The average U.S. student has $29,000 in student-loan debt at the end of a bachelor’s degree. Students pay extravagantly for their education — much more so now than in decades past, even accounting for inflation — then are obliged to do unpaid work before being rewarded with a degree or job.
Students can’t afford to work for free any more than anyone else can, especially if they’re not getting some sort of educational or experiential benefit out of the process. (Bear in mind many undergraduates, people switching careers, and other interns have families to support or other responsibilities and debts.)
Federal law is clear on when it’s OK not to pay interns or trainees. The Fair Labor Standards Act establishes six criteria companies must meet to justify not paying interns. The key elements are the internship must provide the equivalent of vocational training, and the company cannot directly benefit from unpaid interns or use their efforts to replace paid employees.
In 2013, several groups of unpaid interns sued the corporations they worked for, including Condé Nast, Hearst, PBS, Atlantic Records, and Elite Model Management.
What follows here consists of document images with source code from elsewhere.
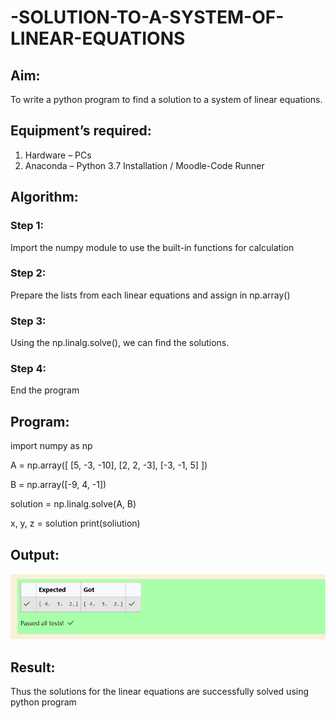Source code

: # -SOLUTION-TO-A-SYSTEM-OF-LINEAR-EQUATIONS
## Aim:
To write a python program to find a solution to a system of linear equations.
## Equipment’s required:
1. 	Hardware – PCs
2. 	Anaconda – Python 3.7 Installation / Moodle-Code Runner
## Algorithm:
### Step 1: 
Import the numpy module to use the built-in functions for calculation
### Step 2: 
Prepare the lists from each linear equations and assign in np.array()
### Step 3: 
Using the np.linalg.solve(), we can find the solutions.
### Step 4: 
End the program
## Program:
import numpy as np

A = np.array([
    [5, -3, -10],
    [2, 2, -3],
    [-3, -1, 5]
])

B = np.array([-9, 4, -1])

solution = np.linalg.solve(A, B)

x, y, z = solution
print(soliution)


## Output:
![result pic](ex01.png)
## Result: 
Thus the solutions for the linear equations are successfully solved using python program

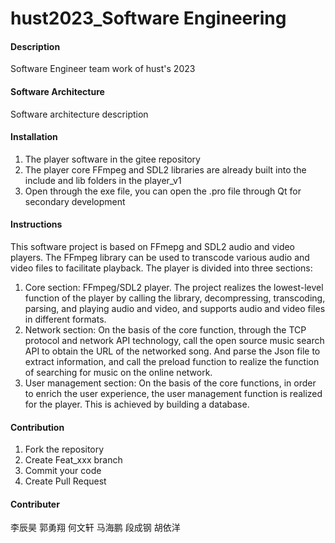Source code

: # hust2023_Software Engineering

#### Description

Software Engineer team work of hust's 2023  

#### Software Architecture

Software architecture description

#### Installation

1. The player software in the gitee repository
2. The player core FFmpeg and SDL2 libraries are already built into the include and lib folders in the player_v1
3. Open through the exe file, you can open the .pro file through Qt for secondary development

#### Instructions

This software project is based on FFmepg and SDL2 audio and video players. The FFmpeg library can be used to transcode various audio and video files to facilitate playback. The player is divided into three sections:

1. Core section: FFmpeg/SDL2 player. The project realizes the lowest-level function of the player by calling the library, decompressing, transcoding, parsing, and playing audio and video, and supports audio and video files in different formats.
2. Network section: On the basis of the core function, through the TCP protocol and network API technology, call the open source music search API to obtain the URL of the networked song. And parse the Json file to extract information, and call the preload function to realize the function of searching for music on the online network.
3. User management section: On the basis of the core functions, in order to enrich the user experience, the user management function is realized for the player. This is achieved by building a database.

#### Contribution

1. Fork the repository
2. Create Feat_xxx branch
3. Commit your code
4. Create Pull Request

#### Contributer

李辰昊 郭勇翔 何文轩 马海鹏 段成钢 胡依洋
The plaintiffs allege their internships didn’t have enough, or any, educational value to justify not getting paid for their work. More suits are in progress in the sports, fashion, media, and healthcare industries.
The decision that led to the deluge of lawsuits came last June, when two former Fox Searchlight interns won their lawsuit over unpaid internships in which they were assigned menial tasks, such as fetching coffee, on the set of the 2010 film “Black Swan.” They may have been getting their feet in the door at Fox, but they weren’t getting an education; they were simply doing work that needed to be done.
The message from the federal court was clear: Programs that don’t teach must pay. As a reporting intern at a midsize, daily newspaper in California last year, I didn’t get paid but I did get a lot of experience and a better idea of what kind of career I want. I could afford to be philosophical about the process because I was lucky enough to have a full-ride college scholarship, which helped me absorb the cost of moving from my native Montana to California for a summer of what was essentially volunteer work.
Too many students don’t have that option, which means only the relatively wealthy can afford the experiences needed to land decent jobs. This system entrenches economic inequality, making the dream of bettering one’s station in life increasingly limited to those who don’t start out poor.
It also means companies that don’t pay interns don’t necessarily get the best applicants — merely the best middle-class-and-above applicants — and they expose themselves to costly litigation.
While it’s true that fewer internships may be offered if all companies have to comply with the law and pay their interns, at least then the opportunities would go to the most qualified students who are ready to contribute to a professional workplace. This would also relieve employers of the frustration of dealing with students who are not prepared for professional work, but are forced into internships as a graduation requirement. (Former bosses as well as former professors have told me this is not an uncommon problem.)
The cost of higher education in the U.S. borders on injustice. Colleges and universities make matters worse by offering their students as free labor, driving many students deeper into debt, by requiring internships and making students pay for the credits they earn working these unpaid gigs.
Popular culture tells us not getting paid for labor is an inevitable part of young professional life, and people should just tough it out. But no one benefits when career advancement is limited to wealthier applicants, least of all companies that potentially miss out on discovering some of the greatest talents simply because those people might not be able to afford living and being interns at the same time.
Interns and employers alike deserve a fairer system that promotes learning and rewards merit, not economic class.